Jakub Jelinek Feb. 20, 2024, 12:51 a.m. UTC | #2
On Tue, Feb 20, 2024 at 12:12:11AM +0000, Jason Merrill wrote:
> On 2/19/24 02:55, Jakub Jelinek wrote:
> > On Fri, Feb 16, 2024 at 01:51:54PM +0000, Jonathan Wakely wrote:
> > > Ah, although __atomic_compare_exchange only takes pointers, the
> > > compiler replaces that with a call to __atomic_compare_exchange_n
> > > which takes the newval by value, which presumably uses an 80-bit FP
> > > register and so the padding bits become indeterminate again.
> > 
> > The problem is that __atomic_{,compare_}exchange lowering if it has
> > a supported atomic 1/2/4/8/16 size emits code like:
> >    _3 = *p2;
> >    _4 = VIEW_CONVERT_EXPR<I_type> (_3);
> 
> Hmm, I find that surprising; I thought of VIEW_CONVERT_EXPR as working on
> lvalues, not rvalues, based on the documentation describing it as roughly
> *(type2 *)&X.

It works on both, if it is on the lhs, it obviously needs to be on an lvalue
and is something like
VIEW_CONVERT_EXPR<I_type> (mem) = something;
and if it is on rhs, it can be on an rvalue, just reinterpret bits of
something as something else, so more like
((union { typeof (val) x; I_type y; }) (val)).y

> Now I see that gimplify_expr does what you describe, and I wonder what the
> advantage of that is.  That seems to go back to richi's r206420 for PR59471.
> r270579 for PR limited it to cases where the caller wants an rvalue; perhaps
> it should also be avoided when the operand is an INDIRECT_REF?

Strangely we don't even try to optimize it, even at -O2 that
  _3 = *p2_2(D);
  _4 = VIEW_CONVERT_EXPR<I_type> (_3);
stays around until optimized.  I believe VIEW_CONVERT_EXPR<I_type> is valid
around a memory reference, so it could be either
  _4 = VIEW_CONVERT_EXPR<I_type> (*p2_2(D));
or the MEM_REF with aliasing info from original pointer and type from VCE.
For optimizations, guess it is a matter of writing some match.pd rule, but
we can't rely on it for the atomics.

Doing it in the gimplifier is possible, but not sure how to do that easily,
given that the VIEW_CONVERT_EXPR argument can be either lvalue or rvalue
and we need to gimplify it first.
The first part is exactly what forces it into a separate SSA_NAME for the
load vs.
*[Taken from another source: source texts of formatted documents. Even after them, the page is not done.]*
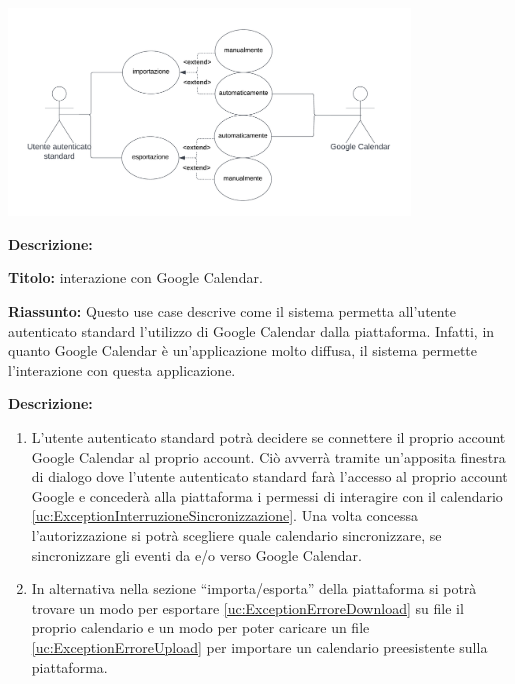 \begin{listaPersonale}[UC]{}




    \newpage


    \begin{center}
        \includegraphics[width=0.8\textwidth]{img/Diagrammi/UseCases/GoogleCalendar.png}
    \end{center}

    \textbf{Descrizione:}

    \textbf{Titolo:} interazione con Google Calendar.

    \textbf{Riassunto:}
    Questo use case descrive come il sistema permetta all'utente autenticato standard l'utilizzo di Google Calendar dalla piattaforma. Infatti, in quanto Google Calendar è un'applicazione molto diffusa, il sistema permette l'interazione con questa applicazione.

    \textbf{Descrizione:}
    \begin{enumerate}
        \item L'utente autenticato standard potrà decidere se connettere il proprio account Google Calendar al proprio account. Ciò avverrà tramite un'apposita finestra di dialogo dove l'utente autenticato standard farà l'accesso al proprio account Google e concederà alla piattaforma i permessi di interagire con il calendario \ref{uc:ExceptionInterruzioneSincronizzazione}. Una volta concessa l'autorizzazione si potrà scegliere quale calendario sincronizzare, se sincronizzare gli eventi da e/o verso Google Calendar.
        \item In alternativa nella sezione “importa/esporta” della piattaforma si potrà trovare un modo per esportare \ref{uc:ExceptionErroreDownload} su file il proprio calendario e un modo per poter caricare un file \ref{uc:ExceptionErroreUpload} per importare un calendario preesistente sulla piattaforma.
    \end{enumerate}


\end{listaPersonale}
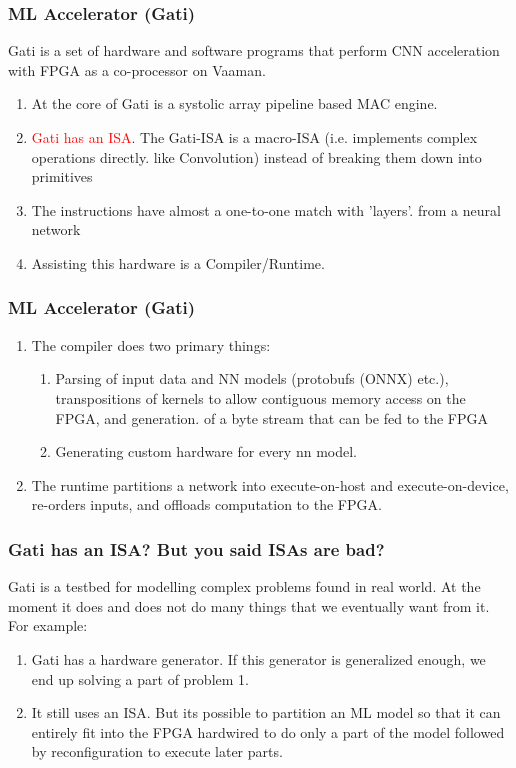 \documentclass{beamer}
\begin{document}
{\begin{frame}[fragile]
  \frametitle{ML Accelerator (Gati)}
  Gati is a set of hardware and software programs that perform CNN
  acceleration with FPGA as a co-processor on Vaaman.
  \begin{enumerate}
    \item At the core of Gati is a systolic array pipeline based MAC engine.
    \item \textcolor{red}{Gati has an ISA}. The Gati-ISA is a macro-ISA (i.e. implements complex operations directly.
      like Convolution) instead of breaking them down into primitives
    \item The instructions have almost a one-to-one match with 'layers'.
      from a neural network
    \item Assisting this hardware is a Compiler/Runtime.
  \end{enumerate}
\end{frame}

\begin{frame}[fragile]
  \frametitle{ML Accelerator (Gati)}
  \begin{enumerate}
    \item The compiler does two primary things:
      \begin{enumerate}
        \item Parsing of input data and NN models (protobufs (ONNX) etc.),
          transpositions of kernels to allow contiguous memory access on the 
          FPGA, and generation.
          of a byte stream that can be fed to the FPGA
        \item Generating custom hardware for every nn model.
      \end{enumerate}
    \item The runtime partitions a network into execute-on-host and
      execute-on-device, re-orders inputs, and offloads computation
      to the FPGA.
  \end{enumerate}
\end{frame}

\begin{frame}[fragile]
  \frametitle{Gati has an ISA? But you said ISAs are bad?}
  Gati is a testbed for modelling complex problems found in real world.
  At the moment it does and does not do many things that we eventually want
  from it.
  For example:
  \begin{enumerate}
    \item Gati has a hardware generator. If this generator is generalized
      enough, we end up solving a part of problem 1.
    \item It still uses an ISA. But its possible to partition an ML
      model so that it can entirely fit into 
      the FPGA hardwired to do only a part of the model followed by
      reconfiguration to execute later parts.
  \end{enumerate}
\end{frame}

}
\end{document}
VIEW_CONVERT_EXPR around it:

        case VIEW_CONVERT_EXPR:
          if ((fallback & fb_rvalue)
              && is_gimple_reg_type (TREE_TYPE (*expr_p))
              && is_gimple_reg_type (TREE_TYPE (TREE_OPERAND (*expr_p, 0))))
            {
              ret = gimplify_expr (&TREE_OPERAND (*expr_p, 0), pre_p,
                                   post_p, is_gimple_val, fb_rvalue);
              recalculate_side_effects (*expr_p);
              break;
            }
          /* Fallthru.  */

        case ARRAY_REF:
        case ARRAY_RANGE_REF:
        case REALPART_EXPR:
        case IMAGPART_EXPR:
        case COMPONENT_REF:
          ret = gimplify_compound_lval (expr_p, pre_p, post_p,
                                        fallback ? fallback : fb_rvalue);
          break;

but if we do the gimplify_compound_lval, we'd actually force it to be
addressable (with possible errors if that isn't possible) etc.
Having just a special-case of VIEW_CONVERT_EXPR of INDIRECT_REF and
do gimplify_compound_lval in that case mikght be wrong I think if
e.g. INDIRECT_REF operand is ADDR_EXPR, shouldn't we cancel *& in that case
and still not force it into memory?

The INDIRECT_REF: case is:
          {
            bool volatilep = TREE_THIS_VOLATILE (*expr_p);
            bool notrap = TREE_THIS_NOTRAP (*expr_p);
            tree saved_ptr_type = TREE_TYPE (TREE_OPERAND (*expr_p, 0));
      
            *expr_p = fold_indirect_ref_loc (input_location, *expr_p);
            if (*expr_p != save_expr)
              {
                ret = GS_OK;
                break;
              }
        
            ret = gimplify_expr (&TREE_OPERAND (*expr_p, 0), pre_p, post_p,
                                 is_gimple_reg, fb_rvalue);
            if (ret == GS_ERROR)
              break;
        
            recalculate_side_effects (*expr_p);
            *expr_p = fold_build2_loc (input_location, MEM_REF,
                                       TREE_TYPE (*expr_p),
                                       TREE_OPERAND (*expr_p, 0),
                                       build_int_cst (saved_ptr_type, 0));
            TREE_THIS_VOLATILE (*expr_p) = volatilep;
            TREE_THIS_NOTRAP (*expr_p) = notrap;
            ret = GS_OK;
            break;
          }
so I think if we want to special case VIEW_CONVERT_EXPR on INDIRECT_REF,
we should basically copy and adjust that to the start of the case
VIEW_CONVERT_EXPR:.  In particular, if fold_indirect_ref_loc did something
and it isn't a different INDIRECT_REF or something addressable, do what it
does now (i.e. possibly treat as lvalue), otherwise gimplify the INDIRECT_REF
operand and build a MEM_REF, but with the type of the VIEW_CONVERT_EXPR but
still saved_ptr_type of the INDIRECT_REF.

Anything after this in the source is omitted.